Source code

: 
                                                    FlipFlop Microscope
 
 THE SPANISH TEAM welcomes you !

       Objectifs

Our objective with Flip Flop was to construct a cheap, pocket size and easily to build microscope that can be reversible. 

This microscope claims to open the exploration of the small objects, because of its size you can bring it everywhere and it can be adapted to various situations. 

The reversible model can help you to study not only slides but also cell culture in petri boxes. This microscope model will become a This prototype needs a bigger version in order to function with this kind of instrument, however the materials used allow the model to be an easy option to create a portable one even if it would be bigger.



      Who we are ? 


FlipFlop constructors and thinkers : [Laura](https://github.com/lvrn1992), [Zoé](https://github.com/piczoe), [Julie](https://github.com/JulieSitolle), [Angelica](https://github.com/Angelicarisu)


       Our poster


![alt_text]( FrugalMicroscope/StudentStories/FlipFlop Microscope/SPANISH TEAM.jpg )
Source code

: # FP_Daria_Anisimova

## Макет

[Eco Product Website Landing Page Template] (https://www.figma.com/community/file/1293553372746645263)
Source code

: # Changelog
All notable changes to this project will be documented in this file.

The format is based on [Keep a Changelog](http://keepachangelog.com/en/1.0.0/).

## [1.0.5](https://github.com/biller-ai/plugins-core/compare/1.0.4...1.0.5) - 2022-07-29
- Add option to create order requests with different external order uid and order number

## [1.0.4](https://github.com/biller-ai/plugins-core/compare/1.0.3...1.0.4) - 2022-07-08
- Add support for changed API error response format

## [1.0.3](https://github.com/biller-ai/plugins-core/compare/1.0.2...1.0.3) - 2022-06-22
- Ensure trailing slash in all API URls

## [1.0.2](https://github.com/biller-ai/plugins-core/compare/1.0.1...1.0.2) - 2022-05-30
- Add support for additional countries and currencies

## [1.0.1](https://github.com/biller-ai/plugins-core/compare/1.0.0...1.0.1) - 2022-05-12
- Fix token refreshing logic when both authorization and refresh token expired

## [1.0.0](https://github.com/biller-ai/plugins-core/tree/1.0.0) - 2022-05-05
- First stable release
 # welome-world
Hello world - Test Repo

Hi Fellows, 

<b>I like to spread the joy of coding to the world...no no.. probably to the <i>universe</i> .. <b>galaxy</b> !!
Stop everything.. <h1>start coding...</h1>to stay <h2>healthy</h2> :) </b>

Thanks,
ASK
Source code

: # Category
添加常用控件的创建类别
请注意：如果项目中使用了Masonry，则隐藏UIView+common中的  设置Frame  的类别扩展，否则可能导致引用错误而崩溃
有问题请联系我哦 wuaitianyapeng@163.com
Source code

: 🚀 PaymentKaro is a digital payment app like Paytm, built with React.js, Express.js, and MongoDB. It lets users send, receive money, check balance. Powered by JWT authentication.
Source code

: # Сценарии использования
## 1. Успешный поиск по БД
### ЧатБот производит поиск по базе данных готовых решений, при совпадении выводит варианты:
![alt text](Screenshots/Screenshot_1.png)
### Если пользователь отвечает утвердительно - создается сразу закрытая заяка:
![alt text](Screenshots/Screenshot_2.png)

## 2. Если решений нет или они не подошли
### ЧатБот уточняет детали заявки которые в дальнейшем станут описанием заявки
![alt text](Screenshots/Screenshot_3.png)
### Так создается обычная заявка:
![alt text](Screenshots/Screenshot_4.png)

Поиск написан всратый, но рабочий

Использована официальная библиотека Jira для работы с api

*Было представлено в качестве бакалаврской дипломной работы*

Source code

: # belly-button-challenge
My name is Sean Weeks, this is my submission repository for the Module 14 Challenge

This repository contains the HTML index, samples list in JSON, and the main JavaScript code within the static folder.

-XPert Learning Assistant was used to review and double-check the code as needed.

### Task directions
Whenever a line in the records above contains the string "file", copy that line.

### Task result
[Eco Product Website Landing Page Template] (https://www.figma.com/community/file/1293553372746645263)
All notable changes to this project will be documented in this file.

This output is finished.